Kegiatan tersebut mencerminkan sinergi lintas sektor antara kepolisian, kementerian, dan BUMN, termasuk Jasa Raharja, dalam mewujudkan komitmen negara hadir dalam memberikan perlindungan dan pelayanan publik yang optimal selama periode Idulfitri 2026.
Dalam kegiatan tersebut, Kakorlantas Polri, Irjen Pol. Drs. Agus Suryonugroho menyampaikan telah terjadi penurunan jumlah kecelakaan dan angka fatalitas selama Operasi Ketupat 2026 berlangsung, dibandingkan pada periode yang sama tahun lalu.
“Berdasarkan hasil pengecekan peristiwa kecelakaan selama pelaksanaan Operasi Ketupat, terjadi penurunan fatalitas korban kecelakaan hingga 30,4%. Selain itu, jumlah peristiwa kecelakaan juga mengalami penurunan sebesar 5,3%,” ujar Agus.
Penerapan manajemen lalu lintas seperti sistem one way, contra flow, serta pengaturan distribusi kendaraan di jalur tol dan nontol menjadi strategi utama dalam mengurai kepadatan kendaraan, sehingga menurutnya, perjalanan baik mudik maupun balik menjadi lebih aman dan nyaman.
Langkah itu juga didukung oleh kehadiran petugas di lapangan, termasuk petugas Jasa Raharja, yang turut aktif dalam pemantauan dan penanganan kecelakaan lalu lintas. Direktur Utama Jasa Raharja, Muhammad Awaluddin menambahkan, meskipun terjadi penurunan angka kecelakaan, perhatian tetap perlu diberikan pada dominasi kendaraan roda dua serta kecelakaan di jalan nontol.
“Kami mencermati bahwa peristiwa kecelakaan masih didominasi oleh kendaraan roda dua yang terjadi di jalur nontol. Oleh karena itu, pengaturan distribusi lalu lintas dan kendaraan menjadi sangat penting agar arus balik dapat lebih terkendali dan risiko kecelakaan dapat ditekan,” jelas Awaluddin.

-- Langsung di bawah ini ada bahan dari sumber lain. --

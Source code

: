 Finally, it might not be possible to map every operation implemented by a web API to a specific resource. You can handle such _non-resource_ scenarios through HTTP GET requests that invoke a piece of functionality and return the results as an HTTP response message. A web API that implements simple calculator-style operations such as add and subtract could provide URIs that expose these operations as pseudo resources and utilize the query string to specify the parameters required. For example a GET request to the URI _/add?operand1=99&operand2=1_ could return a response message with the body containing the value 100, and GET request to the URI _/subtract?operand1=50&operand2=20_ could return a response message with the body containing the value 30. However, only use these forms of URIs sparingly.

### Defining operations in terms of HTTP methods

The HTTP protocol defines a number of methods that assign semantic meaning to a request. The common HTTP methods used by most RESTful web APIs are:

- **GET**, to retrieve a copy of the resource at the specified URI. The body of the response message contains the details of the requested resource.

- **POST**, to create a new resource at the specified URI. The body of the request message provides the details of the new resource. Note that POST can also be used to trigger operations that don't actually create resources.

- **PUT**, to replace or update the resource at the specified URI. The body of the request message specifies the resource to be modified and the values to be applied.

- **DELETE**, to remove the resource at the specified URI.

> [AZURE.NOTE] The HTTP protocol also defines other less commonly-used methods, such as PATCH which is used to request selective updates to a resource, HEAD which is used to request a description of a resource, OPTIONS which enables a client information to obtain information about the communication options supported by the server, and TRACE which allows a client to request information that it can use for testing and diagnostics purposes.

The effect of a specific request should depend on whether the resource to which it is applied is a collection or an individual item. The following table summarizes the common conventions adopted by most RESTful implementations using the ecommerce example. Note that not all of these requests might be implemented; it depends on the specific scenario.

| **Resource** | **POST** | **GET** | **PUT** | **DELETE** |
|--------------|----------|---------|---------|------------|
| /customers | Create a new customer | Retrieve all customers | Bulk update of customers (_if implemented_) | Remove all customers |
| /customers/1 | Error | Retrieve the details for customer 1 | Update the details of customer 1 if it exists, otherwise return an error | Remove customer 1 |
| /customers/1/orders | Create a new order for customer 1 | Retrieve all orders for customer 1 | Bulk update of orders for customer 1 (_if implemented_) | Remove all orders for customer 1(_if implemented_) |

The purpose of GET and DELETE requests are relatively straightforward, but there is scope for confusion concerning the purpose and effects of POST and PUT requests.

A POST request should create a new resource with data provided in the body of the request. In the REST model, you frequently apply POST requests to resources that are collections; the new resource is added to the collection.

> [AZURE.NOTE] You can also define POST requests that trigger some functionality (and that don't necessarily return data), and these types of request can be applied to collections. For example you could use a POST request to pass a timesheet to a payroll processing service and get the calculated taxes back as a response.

Lebih lanjut, Awaluddin menyampaikan bahwa sebagai penyelenggara asuransi kecelakaan Jasa Raharja, pihaknya telah memastikan penyaluran santunan kepada korban kecelakaan berjalan dengan cepat dan tepat.
“Hingga saat ini, kami telah menyalurkan santunan kepada korban meninggal dunia maupun ahli waris dengan total nilai mencapai Rp11,9 miliar. Ini merupakan bagian dari komitmen kami dalam memberikan pelayanan prima kepada masyarakat, serta memastikan bahwa hak korban terpenuhi secara optimal,” tambah Awaluddin.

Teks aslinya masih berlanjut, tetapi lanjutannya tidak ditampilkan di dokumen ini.